> _STUDY MATERIAL_:
■ ■ ■ ■
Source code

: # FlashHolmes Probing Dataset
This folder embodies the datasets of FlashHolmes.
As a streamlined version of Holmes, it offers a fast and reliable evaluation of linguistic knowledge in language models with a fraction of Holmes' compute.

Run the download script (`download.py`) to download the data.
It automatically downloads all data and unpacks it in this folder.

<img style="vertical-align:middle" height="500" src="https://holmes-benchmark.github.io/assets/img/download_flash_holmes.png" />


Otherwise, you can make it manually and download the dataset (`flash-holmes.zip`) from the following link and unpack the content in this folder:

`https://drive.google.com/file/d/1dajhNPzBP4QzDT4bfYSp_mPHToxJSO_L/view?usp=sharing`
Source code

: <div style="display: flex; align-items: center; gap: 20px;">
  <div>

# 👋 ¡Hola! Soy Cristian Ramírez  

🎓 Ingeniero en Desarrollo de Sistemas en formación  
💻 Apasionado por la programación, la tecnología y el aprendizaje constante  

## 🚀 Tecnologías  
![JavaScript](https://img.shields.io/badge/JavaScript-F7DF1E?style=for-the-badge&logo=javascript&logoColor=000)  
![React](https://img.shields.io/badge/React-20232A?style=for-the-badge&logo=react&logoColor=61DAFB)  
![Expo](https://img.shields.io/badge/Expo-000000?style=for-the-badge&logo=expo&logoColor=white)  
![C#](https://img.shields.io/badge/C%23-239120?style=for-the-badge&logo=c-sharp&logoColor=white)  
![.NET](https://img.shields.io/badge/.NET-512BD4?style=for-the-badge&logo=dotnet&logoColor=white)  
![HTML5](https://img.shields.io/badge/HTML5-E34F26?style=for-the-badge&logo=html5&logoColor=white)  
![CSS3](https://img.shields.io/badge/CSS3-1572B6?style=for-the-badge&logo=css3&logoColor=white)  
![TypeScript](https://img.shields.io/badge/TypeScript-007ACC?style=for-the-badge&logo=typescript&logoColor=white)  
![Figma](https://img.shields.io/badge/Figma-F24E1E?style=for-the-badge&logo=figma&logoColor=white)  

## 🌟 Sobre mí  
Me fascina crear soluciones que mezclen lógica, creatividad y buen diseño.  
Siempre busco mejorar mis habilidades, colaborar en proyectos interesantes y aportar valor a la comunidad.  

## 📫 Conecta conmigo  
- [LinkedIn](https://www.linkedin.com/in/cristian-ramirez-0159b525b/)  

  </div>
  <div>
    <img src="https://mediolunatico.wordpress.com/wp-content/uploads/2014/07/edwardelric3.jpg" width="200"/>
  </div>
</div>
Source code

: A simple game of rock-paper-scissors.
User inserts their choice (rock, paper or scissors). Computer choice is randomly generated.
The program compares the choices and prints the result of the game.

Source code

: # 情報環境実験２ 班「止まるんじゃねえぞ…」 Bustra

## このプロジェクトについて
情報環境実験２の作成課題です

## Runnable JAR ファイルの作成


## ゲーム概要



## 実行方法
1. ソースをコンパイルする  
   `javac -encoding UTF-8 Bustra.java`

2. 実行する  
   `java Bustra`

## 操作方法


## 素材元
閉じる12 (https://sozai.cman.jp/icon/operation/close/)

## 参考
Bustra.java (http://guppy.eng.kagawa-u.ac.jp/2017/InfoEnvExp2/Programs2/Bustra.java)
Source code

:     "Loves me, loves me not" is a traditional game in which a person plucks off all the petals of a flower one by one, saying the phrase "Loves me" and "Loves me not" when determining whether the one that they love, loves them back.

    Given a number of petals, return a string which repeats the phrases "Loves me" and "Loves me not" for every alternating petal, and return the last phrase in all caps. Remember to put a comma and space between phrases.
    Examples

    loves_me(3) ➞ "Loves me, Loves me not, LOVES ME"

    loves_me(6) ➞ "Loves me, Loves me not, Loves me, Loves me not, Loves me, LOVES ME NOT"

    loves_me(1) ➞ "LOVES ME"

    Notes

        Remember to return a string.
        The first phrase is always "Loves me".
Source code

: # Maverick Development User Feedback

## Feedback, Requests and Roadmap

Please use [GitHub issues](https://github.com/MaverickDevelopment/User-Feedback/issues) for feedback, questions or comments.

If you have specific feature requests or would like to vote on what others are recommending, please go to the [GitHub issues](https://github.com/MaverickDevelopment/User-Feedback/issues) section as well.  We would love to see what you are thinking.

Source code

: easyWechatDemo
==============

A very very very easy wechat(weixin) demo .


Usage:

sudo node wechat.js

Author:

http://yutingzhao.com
■ ■ ■ ■
> _ASSIGNMENT_: Return every record in full, word for word.

> _EXERCISE RESPONSE_:
Source code

: # FlashHolmes Probing Dataset
This folder embodies the datasets of FlashHolmes.
As a streamlined version of Holmes, it offers a fast and reliable evaluation of linguistic knowledge in language models with a fraction of Holmes' compute.

Run the download script (`download.py`) to download the data.
It automatically downloads all data and unpacks it in this folder.

<img style="vertical-align:middle" height="500" src="https://holmes-benchmark.github.io/assets/img/download_flash_holmes.png" />


Otherwise, you can make it manually and download the dataset (`flash-holmes.zip`) from the following link and unpack the content in this folder:

`https://drive.google.com/file/d/1dajhNPzBP4QzDT4bfYSp_mPHToxJSO_L/view?usp=sharing`
Source code

: <div style="display: flex; align-items: center; gap: 20px;">
  <div>

# 👋 ¡Hola! Soy Cristian Ramírez  

🎓 Ingeniero en Desarrollo de Sistemas en formación  
💻 Apasionado por la programación, la tecnología y el aprendizaje constante  

## 🚀 Tecnologías  
![JavaScript](https://img.shields.io/badge/JavaScript-F7DF1E?style=for-the-badge&logo=javascript&logoColor=000)  
![React](https://img.shields.io/badge/React-20232A?style=for-the-badge&logo=react&logoColor=61DAFB)  
![Expo](https://img.shields.io/badge/Expo-000000?style=for-the-badge&logo=expo&logoColor=white)  
![C#](https://img.shields.io/badge/C%23-239120?style=for-the-badge&logo=c-sharp&logoColor=white)  
![.NET](https://img.shields.io/badge/.NET-512BD4?style=for-the-badge&logo=dotnet&logoColor=white)  
![HTML5](https://img.shields.io/badge/HTML5-E34F26?style=for-the-badge&logo=html5&logoColor=white)  
![CSS3](https://img.shields.io/badge/CSS3-1572B6?style=for-the-badge&logo=css3&logoColor=white)  
![TypeScript](https://img.shields.io/badge/TypeScript-007ACC?style=for-the-badge&logo=typescript&logoColor=white)  
![Figma](https://img.shields.io/badge/Figma-F24E1E?style=for-the-badge&logo=figma&logoColor=white)  

## 🌟 Sobre mí  
Me fascina crear soluciones que mezclen lógica, creatividad y buen diseño.  
Siempre busco mejorar mis habilidades, colaborar en proyectos interesantes y aportar valor a la comunidad.  

## 📫 Conecta conmigo  
- [LinkedIn](https://www.linkedin.com/in/cristian-ramirez-0159b525b/)  

  </div>
  <div>
    <img src="https://mediolunatico.wordpress.com/wp-content/uploads/2014/07/edwardelric3.jpg" width="200"/>
  </div>
</div>
Source code

: A simple game of rock-paper-scissors.
User inserts their choice (rock, paper or scissors). Computer choice is randomly generated.
The program compares the choices and prints the result of the game.

Source code

: # 情報環境実験２ 班「止まるんじゃねえぞ…」 Bustra

## このプロジェクトについて
情報環境実験２の作成課題です

## Runnable JAR ファイルの作成


## ゲーム概要



## 実行方法
1. ソースをコンパイルする  
   `javac -encoding UTF-8 Bustra.java`

2. 実行する  
   `java Bustra`

## 操作方法


## 素材元
閉じる12 (https://sozai.cman.jp/icon/operation/close/)

## 参考
Bustra.java (http://guppy.eng.kagawa-u.ac.jp/2017/InfoEnvExp2/Programs2/Bustra.java)
Source code

:     "Loves me, loves me not" is a traditional game in which a person plucks off all the petals of a flower one by one, saying the phrase "Loves me" and "Loves me not" when determining whether the one that they love, loves them back.

    Given a number of petals, return a string which repeats the phrases "Loves me" and "Loves me not" for every alternating petal, and return the last phrase in all caps. Remember to put a comma and space between phrases.
    Examples

    loves_me(3) ➞ "Loves me, Loves me not, LOVES ME"

    loves_me(6) ➞ "Loves me, Loves me not, Loves me, Loves me not, Loves me, LOVES ME NOT"

    loves_me(1) ➞ "LOVES ME"

    Notes

        Remember to return a string.
        The first phrase is always "Loves me".
Source code

: # Maverick Development User Feedback

## Feedback, Requests and Roadmap

Please use [GitHub issues](https://github.com/MaverickDevelopment/User-Feedback/issues) for feedback, questions or comments.

If you have specific feature requests or would like to vote on what others are recommending, please go to the [GitHub issues](https://github.com/MaverickDevelopment/User-Feedback/issues) section as well.  We would love to see what you are thinking.

Source code

: easyWechatDemo
==============

A very very very easy wechat(weixin) demo .


Usage:

sudo node wechat.js

Author:

http://yutingzhao.com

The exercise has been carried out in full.